The data below holds a line containing "House Price Prediction" and a line containing "## Feature Observation"; please quote exactly those two lines and every line between them, and nothing else.

Source data:
____
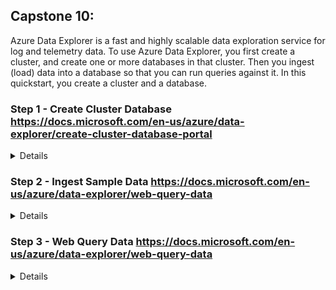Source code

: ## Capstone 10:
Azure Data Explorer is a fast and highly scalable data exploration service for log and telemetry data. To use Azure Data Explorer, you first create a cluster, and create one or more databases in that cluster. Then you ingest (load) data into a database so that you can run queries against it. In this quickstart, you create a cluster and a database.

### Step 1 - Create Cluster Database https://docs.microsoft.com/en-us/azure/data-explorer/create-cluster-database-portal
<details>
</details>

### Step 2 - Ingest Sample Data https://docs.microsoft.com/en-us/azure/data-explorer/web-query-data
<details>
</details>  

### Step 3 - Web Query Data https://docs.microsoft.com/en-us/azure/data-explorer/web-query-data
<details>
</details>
____
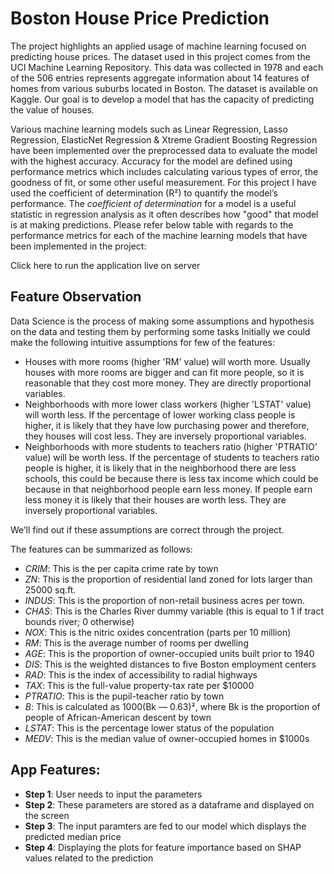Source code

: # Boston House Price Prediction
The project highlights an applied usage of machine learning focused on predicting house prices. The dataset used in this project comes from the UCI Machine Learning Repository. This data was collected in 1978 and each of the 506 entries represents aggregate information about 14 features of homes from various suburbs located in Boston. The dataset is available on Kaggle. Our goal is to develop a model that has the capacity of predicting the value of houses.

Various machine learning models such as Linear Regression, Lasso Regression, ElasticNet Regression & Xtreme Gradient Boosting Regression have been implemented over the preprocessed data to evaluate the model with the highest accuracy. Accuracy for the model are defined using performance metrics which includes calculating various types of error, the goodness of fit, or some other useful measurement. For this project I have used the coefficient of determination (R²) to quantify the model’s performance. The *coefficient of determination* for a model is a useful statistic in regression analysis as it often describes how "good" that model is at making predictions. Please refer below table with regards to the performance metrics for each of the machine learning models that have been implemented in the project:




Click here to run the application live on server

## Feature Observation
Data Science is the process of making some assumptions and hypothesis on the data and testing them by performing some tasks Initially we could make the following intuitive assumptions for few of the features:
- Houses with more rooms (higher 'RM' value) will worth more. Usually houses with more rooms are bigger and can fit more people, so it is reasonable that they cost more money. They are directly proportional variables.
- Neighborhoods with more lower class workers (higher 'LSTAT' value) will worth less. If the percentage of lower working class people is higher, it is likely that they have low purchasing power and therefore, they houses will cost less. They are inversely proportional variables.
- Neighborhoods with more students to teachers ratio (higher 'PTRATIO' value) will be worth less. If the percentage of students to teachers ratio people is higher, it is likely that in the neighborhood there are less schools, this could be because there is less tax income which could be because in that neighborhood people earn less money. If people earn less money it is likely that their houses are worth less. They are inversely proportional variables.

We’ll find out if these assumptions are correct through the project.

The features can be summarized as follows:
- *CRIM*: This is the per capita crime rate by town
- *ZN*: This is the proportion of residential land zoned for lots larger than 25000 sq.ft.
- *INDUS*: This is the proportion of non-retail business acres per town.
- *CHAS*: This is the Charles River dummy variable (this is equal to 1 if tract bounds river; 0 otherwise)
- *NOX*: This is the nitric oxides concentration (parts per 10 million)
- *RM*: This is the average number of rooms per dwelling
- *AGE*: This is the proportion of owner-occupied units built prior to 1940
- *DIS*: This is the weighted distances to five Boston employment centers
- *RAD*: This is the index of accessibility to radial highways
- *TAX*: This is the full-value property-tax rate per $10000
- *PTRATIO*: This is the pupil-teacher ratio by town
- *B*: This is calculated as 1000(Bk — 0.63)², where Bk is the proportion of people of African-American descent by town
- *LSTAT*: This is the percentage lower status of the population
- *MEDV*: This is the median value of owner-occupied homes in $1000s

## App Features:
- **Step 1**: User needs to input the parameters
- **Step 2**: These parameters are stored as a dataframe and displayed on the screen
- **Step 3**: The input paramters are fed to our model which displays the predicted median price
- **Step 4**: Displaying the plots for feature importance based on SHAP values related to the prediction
____
● Task output
: # Boston House Price Prediction
The project highlights an applied usage of machine learning focused on predicting house prices. The dataset used in this project comes from the UCI Machine Learning Repository. This data was collected in 1978 and each of the 506 entries represents aggregate information about 14 features of homes from various suburbs located in Boston. The dataset is available on Kaggle. Our goal is to develop a model that has the capacity of predicting the value of houses.

Various machine learning models such as Linear Regression, Lasso Regression, ElasticNet Regression & Xtreme Gradient Boosting Regression have been implemented over the preprocessed data to evaluate the model with the highest accuracy. Accuracy for the model are defined using performance metrics which includes calculating various types of error, the goodness of fit, or some other useful measurement. For this project I have used the coefficient of determination (R²) to quantify the model’s performance. The *coefficient of determination* for a model is a useful statistic in regression analysis as it often describes how "good" that model is at making predictions. Please refer below table with regards to the performance metrics for each of the machine learning models that have been implemented in the project:




Click here to run the application live on server

## Feature Observation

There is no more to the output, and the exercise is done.